▶ [Work task] Search the data for "across". Return each matching line.

Stored data entries
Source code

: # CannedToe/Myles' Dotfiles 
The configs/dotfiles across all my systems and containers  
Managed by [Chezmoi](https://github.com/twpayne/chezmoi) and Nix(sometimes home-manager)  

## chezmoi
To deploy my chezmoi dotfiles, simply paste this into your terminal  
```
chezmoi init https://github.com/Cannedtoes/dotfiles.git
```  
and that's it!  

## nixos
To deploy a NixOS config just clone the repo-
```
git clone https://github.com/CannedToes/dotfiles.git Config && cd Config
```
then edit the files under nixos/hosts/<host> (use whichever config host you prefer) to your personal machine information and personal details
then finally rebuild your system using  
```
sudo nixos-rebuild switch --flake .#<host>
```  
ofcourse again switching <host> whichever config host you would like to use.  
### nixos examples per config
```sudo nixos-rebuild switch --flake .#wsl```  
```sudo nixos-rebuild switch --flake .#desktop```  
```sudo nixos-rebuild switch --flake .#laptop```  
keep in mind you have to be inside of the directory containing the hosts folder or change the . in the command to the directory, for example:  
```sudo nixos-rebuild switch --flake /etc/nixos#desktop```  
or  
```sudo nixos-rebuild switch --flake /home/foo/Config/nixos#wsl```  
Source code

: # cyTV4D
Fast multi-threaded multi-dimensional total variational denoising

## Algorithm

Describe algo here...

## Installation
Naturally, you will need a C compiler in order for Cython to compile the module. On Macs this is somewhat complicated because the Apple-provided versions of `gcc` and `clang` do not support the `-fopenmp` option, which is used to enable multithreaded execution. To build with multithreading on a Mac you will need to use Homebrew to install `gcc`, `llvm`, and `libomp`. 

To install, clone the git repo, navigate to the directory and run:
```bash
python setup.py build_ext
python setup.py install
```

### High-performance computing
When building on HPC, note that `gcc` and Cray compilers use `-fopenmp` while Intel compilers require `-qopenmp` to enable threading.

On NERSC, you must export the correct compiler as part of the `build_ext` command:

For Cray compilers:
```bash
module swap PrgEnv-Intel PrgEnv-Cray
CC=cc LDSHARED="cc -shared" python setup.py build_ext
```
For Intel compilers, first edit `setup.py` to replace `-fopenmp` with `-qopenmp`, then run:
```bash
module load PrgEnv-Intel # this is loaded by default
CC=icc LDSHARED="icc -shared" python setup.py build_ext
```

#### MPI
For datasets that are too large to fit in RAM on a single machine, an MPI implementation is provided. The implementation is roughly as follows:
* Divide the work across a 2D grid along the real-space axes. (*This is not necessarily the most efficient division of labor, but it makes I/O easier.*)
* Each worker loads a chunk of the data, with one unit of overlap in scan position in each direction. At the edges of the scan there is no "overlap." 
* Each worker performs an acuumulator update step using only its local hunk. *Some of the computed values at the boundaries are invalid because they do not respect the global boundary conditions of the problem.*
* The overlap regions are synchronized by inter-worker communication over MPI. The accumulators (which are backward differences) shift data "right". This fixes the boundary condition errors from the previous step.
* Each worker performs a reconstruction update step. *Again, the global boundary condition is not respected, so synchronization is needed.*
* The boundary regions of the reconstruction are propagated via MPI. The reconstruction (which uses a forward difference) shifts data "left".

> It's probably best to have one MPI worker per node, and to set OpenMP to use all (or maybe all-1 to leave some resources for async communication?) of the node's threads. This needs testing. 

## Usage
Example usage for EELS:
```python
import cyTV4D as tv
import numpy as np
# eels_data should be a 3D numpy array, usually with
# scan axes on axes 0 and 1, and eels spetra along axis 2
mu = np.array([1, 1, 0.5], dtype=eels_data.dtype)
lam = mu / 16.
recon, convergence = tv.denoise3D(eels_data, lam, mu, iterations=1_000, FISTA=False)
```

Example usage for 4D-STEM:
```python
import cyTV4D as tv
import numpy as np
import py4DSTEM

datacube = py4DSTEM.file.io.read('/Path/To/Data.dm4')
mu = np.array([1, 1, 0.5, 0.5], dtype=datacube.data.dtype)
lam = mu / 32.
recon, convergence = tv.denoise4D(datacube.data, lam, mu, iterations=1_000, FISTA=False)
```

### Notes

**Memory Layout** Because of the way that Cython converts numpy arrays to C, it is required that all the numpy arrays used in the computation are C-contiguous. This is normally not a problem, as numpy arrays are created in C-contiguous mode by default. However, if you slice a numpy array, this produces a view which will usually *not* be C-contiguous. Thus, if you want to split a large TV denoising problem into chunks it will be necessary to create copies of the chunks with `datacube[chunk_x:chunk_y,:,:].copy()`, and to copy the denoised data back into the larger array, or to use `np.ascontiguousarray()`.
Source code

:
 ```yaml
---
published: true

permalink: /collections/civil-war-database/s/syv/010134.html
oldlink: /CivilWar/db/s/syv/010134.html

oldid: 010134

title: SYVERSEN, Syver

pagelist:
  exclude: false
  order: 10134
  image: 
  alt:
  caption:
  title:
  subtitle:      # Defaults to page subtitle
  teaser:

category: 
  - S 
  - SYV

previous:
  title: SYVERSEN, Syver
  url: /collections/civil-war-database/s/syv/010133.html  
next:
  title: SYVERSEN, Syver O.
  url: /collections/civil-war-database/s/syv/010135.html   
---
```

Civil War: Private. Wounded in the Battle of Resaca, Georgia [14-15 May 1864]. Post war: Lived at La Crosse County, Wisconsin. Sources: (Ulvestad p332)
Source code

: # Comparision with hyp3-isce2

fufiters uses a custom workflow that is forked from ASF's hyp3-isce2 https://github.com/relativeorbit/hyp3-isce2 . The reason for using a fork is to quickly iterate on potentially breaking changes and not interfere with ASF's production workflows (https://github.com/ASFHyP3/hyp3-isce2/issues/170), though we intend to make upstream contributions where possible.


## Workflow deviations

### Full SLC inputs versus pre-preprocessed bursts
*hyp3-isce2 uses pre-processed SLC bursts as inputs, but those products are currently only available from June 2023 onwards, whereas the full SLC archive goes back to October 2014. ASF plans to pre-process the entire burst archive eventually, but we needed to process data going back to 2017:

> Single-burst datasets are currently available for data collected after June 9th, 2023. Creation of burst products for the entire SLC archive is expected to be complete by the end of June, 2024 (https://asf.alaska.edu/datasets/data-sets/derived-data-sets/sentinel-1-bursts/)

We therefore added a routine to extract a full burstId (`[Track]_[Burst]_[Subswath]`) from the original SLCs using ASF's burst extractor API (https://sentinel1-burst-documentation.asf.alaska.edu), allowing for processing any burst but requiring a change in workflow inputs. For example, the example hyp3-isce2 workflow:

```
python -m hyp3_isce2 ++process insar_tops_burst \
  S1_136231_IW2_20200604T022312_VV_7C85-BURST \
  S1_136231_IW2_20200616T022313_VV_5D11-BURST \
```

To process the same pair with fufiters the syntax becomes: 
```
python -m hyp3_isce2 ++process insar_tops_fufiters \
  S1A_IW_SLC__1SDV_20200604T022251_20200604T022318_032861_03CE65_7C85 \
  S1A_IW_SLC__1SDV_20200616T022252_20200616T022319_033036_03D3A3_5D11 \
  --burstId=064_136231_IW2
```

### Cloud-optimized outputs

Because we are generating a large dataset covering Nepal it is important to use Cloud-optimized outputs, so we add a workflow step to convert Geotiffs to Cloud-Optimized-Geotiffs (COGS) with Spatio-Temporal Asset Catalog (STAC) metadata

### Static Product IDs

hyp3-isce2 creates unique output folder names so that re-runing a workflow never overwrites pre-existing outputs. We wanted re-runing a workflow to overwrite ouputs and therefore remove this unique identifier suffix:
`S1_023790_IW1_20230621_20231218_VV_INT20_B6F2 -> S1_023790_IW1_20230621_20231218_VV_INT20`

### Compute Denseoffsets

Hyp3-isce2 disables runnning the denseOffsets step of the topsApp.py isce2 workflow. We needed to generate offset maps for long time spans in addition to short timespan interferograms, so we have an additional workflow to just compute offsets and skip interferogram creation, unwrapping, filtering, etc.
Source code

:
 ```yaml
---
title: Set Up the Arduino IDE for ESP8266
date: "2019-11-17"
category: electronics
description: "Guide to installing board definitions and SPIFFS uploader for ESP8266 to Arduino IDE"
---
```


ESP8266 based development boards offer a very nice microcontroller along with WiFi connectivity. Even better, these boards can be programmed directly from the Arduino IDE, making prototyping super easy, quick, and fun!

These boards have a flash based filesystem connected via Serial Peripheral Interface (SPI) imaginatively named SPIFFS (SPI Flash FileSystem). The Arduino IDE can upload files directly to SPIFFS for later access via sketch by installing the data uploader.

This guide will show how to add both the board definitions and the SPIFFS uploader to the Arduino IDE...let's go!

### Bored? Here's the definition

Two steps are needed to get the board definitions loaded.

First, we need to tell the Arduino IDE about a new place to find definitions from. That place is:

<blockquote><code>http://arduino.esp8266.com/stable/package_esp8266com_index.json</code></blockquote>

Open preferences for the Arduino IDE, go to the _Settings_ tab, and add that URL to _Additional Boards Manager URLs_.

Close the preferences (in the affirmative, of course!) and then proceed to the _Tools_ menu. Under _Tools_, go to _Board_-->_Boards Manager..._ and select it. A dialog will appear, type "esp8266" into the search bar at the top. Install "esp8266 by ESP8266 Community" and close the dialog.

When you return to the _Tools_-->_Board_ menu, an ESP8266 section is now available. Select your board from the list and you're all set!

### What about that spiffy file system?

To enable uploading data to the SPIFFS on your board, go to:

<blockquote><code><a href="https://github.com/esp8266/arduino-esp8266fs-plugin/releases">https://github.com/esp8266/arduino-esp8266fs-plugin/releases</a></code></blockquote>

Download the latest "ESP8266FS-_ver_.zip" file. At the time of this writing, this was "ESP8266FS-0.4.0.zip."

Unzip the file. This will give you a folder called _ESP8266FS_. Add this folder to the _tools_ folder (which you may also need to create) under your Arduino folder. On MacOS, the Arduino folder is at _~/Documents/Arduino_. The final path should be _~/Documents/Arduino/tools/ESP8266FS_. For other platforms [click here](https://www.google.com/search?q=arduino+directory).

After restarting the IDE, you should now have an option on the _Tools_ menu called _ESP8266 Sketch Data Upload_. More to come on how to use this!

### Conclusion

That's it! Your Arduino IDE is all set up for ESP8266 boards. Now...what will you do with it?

▶ [Task result]
The configs/dotfiles across all my systems and containers  
* Divide the work across a 2D grid along the real-space axes. (*This is not necessarily the most efficient division of labor, but it makes I/O easier.*)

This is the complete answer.